Using Implementation Science to Support Personal Goals and Resolutions
11-min read
Applying the Theoretical Domains Framework (TDF) to personal behavior change
In late 2023, during a TCI team meeting, we started joking around about some personal behavior changes we were working on and where we would map them to the Theoretical Domains Framework (TDF). We laughed about the change strategies we selected (spoiler alert: Julia picked audit and feedback, which is shocking given her feelings about this strategy). The conversation made us wonder if other people who are nerdy about implementation science, like us, might also find our behavior changes interesting, and if sharing them may encourage others to try using implementation science to implement their own goals and resolutions.
So, this month, instead of discussing a specific implementation science topic, five team members shared reflections about the barriers and facilitators (mapped to the Theoretical Domains Framework) for their personal behavior changes.
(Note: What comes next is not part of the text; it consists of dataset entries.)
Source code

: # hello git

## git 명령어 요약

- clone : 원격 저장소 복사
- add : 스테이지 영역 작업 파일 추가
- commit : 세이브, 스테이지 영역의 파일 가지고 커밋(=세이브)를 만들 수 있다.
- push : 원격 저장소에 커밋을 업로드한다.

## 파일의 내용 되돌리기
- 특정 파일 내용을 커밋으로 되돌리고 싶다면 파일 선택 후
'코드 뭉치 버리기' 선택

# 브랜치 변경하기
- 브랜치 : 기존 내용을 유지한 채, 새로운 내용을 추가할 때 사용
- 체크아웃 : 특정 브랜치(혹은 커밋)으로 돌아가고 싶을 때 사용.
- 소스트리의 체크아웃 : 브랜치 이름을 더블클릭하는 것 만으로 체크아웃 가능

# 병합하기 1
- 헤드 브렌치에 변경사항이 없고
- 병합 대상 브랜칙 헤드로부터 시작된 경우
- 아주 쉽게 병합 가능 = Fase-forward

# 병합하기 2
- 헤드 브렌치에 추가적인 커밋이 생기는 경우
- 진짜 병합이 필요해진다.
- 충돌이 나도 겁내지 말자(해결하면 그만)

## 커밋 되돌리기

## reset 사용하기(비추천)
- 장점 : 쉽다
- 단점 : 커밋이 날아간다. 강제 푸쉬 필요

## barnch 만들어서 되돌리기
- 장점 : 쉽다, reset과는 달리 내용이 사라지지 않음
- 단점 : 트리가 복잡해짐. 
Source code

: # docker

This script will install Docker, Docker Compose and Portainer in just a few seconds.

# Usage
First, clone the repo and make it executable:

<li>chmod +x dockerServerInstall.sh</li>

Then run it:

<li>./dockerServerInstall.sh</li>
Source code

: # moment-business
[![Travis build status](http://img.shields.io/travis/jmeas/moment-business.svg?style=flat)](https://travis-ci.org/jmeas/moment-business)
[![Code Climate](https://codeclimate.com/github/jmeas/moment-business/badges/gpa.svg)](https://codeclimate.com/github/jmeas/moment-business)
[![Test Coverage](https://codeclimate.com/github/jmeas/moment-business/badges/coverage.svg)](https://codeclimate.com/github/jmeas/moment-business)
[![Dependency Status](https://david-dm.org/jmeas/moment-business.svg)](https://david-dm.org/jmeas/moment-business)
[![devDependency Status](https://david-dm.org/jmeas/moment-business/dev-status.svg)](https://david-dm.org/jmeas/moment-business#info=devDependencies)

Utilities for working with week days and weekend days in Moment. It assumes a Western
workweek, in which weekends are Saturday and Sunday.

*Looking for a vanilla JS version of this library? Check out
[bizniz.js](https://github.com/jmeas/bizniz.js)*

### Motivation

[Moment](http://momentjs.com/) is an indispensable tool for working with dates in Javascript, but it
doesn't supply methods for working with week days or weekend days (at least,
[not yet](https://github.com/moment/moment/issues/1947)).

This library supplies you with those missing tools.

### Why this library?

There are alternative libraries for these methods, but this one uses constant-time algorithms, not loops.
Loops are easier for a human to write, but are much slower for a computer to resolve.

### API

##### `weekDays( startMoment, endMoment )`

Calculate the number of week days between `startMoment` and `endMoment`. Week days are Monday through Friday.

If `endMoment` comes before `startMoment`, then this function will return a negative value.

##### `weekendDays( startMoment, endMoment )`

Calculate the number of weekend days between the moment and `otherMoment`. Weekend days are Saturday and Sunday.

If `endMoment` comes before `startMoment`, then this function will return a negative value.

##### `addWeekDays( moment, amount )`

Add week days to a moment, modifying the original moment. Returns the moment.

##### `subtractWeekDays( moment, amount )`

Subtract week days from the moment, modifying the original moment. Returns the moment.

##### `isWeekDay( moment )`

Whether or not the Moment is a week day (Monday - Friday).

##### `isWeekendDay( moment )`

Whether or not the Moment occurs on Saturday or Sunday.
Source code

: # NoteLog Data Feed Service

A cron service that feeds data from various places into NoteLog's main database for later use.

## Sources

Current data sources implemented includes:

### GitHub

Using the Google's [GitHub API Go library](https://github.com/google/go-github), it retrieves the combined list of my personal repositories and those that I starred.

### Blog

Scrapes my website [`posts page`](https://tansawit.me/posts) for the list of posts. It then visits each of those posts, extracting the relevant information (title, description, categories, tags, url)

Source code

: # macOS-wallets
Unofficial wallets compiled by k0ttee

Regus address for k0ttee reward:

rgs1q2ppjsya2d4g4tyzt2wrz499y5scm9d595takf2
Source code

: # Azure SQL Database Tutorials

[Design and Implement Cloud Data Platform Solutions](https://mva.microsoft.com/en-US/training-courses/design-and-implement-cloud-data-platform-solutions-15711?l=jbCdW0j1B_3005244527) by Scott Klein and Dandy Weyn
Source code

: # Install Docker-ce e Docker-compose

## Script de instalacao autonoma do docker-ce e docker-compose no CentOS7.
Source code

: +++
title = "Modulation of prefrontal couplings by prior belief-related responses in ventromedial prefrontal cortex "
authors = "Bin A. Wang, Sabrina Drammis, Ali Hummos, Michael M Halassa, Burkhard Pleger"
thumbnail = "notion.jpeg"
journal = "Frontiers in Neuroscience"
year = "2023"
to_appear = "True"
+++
Some team members haven’t started making their change yet, while others have and are making progress. Two people selected the same behavior change (folding and putting away laundry) without realizing it, and while we debated asking one person to switch their behavior change, we thought it may be fascinating to see different reflections about the same behavior change.
Here is an overview of the five behavior changes:
Valentina is reducing her time spent on social media
Carrie and Alexis are both resolving to fold and put away laundry
Jonathan is working on communicating more directly
Julia is reducing her sitting time
We hope you find our behavior change reflections as fun and inspiring as we did.
Goal: Reduce time spent on social media
Team Member: Valentina
TDF barriers and facilitators
Behavior regulation
Memory, Attention, and Decision Processes
Goals
Emotions → My frustration is serving as a facilitator here
Change strategy
A reminder + restriction combination as a strategy (even though it doesn’t match the TDF)
I have used reminders in the past, such as setting up a notification system for when I pass X hours on X app. It would remind me that I had reached my limit, but I would always be ready for more. I then realized that my issue was not that I stayed on the app but that I opened it without realizing it. So, a reminder that X hours have passed wouldn't solve my issue; I needed something that forced me to evaluate my choice to open the app consciously – to make sure that's what I really wanted.
I downloaded an app called "One Sec" that works as an automation within your phone (the free version only allows me to use one app, so I decided to use it for Instagram).
Every time I try to open Instagram, it immediately restricts my use and presents a screen that says "Take a deep breath" which lasts 15 seconds.
After those 15 seconds, I am shown how many attempts of opening Instagram I had within the last 24 hours and when I last used it.
At the bottom of that screen is a button that says, "I don't want to open Instagram," and one below it that says, "Continue to Instagram."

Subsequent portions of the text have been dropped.